Document images with source code:
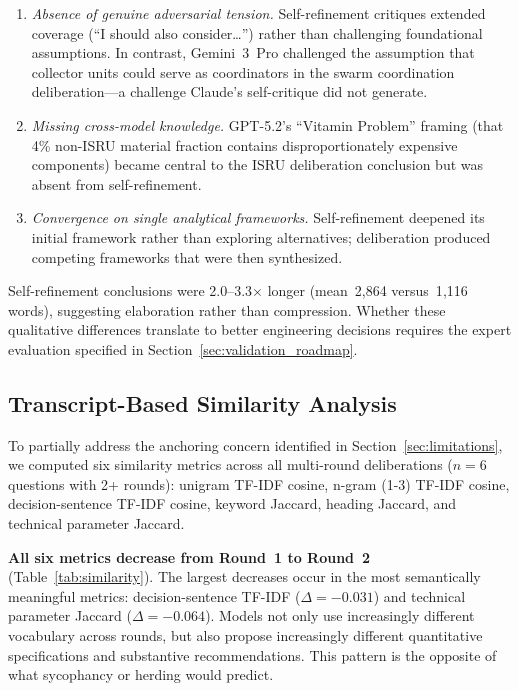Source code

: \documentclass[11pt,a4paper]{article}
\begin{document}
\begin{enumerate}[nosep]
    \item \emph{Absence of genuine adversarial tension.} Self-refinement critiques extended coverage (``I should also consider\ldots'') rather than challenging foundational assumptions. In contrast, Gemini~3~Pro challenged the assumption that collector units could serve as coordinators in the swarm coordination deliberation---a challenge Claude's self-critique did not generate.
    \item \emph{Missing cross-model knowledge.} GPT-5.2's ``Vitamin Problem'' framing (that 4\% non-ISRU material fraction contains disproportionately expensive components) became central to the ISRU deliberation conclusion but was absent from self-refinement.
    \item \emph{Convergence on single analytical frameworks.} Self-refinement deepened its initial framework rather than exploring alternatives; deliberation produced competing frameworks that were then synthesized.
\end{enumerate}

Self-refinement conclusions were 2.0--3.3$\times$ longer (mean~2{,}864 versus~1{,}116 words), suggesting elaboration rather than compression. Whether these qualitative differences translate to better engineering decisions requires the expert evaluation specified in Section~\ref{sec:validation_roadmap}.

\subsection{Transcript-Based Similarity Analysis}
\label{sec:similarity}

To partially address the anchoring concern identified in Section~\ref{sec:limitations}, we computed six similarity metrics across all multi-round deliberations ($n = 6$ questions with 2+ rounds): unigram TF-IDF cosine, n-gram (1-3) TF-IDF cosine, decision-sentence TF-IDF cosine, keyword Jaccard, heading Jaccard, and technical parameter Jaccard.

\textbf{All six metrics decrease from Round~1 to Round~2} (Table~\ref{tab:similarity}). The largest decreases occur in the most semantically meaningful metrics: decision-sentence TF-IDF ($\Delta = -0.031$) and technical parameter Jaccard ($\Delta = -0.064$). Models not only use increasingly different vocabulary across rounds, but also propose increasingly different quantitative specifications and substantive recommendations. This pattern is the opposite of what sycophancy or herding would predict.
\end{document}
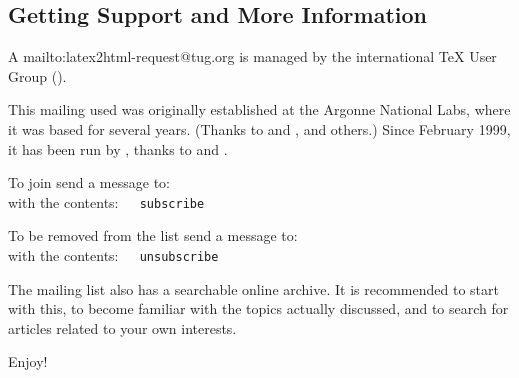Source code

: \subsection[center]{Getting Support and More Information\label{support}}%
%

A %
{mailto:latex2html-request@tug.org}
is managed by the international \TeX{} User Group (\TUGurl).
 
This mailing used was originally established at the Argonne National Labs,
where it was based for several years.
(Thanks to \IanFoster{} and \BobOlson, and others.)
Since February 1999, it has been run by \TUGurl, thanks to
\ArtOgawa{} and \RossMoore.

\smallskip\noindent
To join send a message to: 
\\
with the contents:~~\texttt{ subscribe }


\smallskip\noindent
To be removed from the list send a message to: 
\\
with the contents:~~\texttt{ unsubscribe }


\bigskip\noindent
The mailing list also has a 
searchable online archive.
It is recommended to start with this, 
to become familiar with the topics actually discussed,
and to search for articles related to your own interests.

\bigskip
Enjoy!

■ **Task to complete**: Please transcribe the lines from the one containing "The mailing list also has a" through the last line of the records. Include both ends and nothing else.

■ **Expected answer**:
The mailing list also has a 
searchable online archive.
It is recommended to start with this, 
to become familiar with the topics actually discussed,
and to search for articles related to your own interests.

\bigskip
Enjoy!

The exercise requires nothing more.